▶ [Exercise objective]
The response must contain every line below in which "metrics" appears.
** Opening Record extracts block **
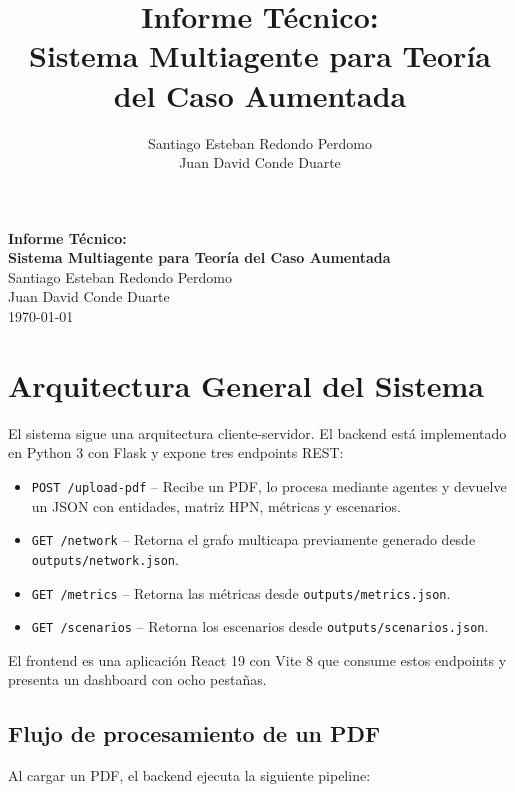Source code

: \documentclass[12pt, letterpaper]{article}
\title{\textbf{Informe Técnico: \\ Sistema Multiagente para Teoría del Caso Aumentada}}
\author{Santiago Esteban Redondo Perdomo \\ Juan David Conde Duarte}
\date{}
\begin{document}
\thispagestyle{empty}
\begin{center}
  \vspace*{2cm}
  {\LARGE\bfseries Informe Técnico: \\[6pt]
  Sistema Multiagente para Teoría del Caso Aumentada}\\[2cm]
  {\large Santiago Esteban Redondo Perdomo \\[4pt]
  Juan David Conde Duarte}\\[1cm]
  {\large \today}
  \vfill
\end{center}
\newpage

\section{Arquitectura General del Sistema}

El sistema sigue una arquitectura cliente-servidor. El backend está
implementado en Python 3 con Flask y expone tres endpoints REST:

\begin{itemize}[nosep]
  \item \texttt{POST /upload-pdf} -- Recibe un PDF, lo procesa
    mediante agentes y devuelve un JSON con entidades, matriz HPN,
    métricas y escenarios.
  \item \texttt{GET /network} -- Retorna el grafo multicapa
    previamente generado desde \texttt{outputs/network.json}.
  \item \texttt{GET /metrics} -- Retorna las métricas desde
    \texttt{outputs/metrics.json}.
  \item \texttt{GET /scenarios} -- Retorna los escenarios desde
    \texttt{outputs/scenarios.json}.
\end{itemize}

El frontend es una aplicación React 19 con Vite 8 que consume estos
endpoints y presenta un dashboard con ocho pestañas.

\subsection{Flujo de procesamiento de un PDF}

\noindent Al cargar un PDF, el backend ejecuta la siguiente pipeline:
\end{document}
** Closing Record extracts block **
▶ [Answer box]
  \item \texttt{GET /metrics} -- Retorna las métricas desde
    \texttt{outputs/metrics.json}.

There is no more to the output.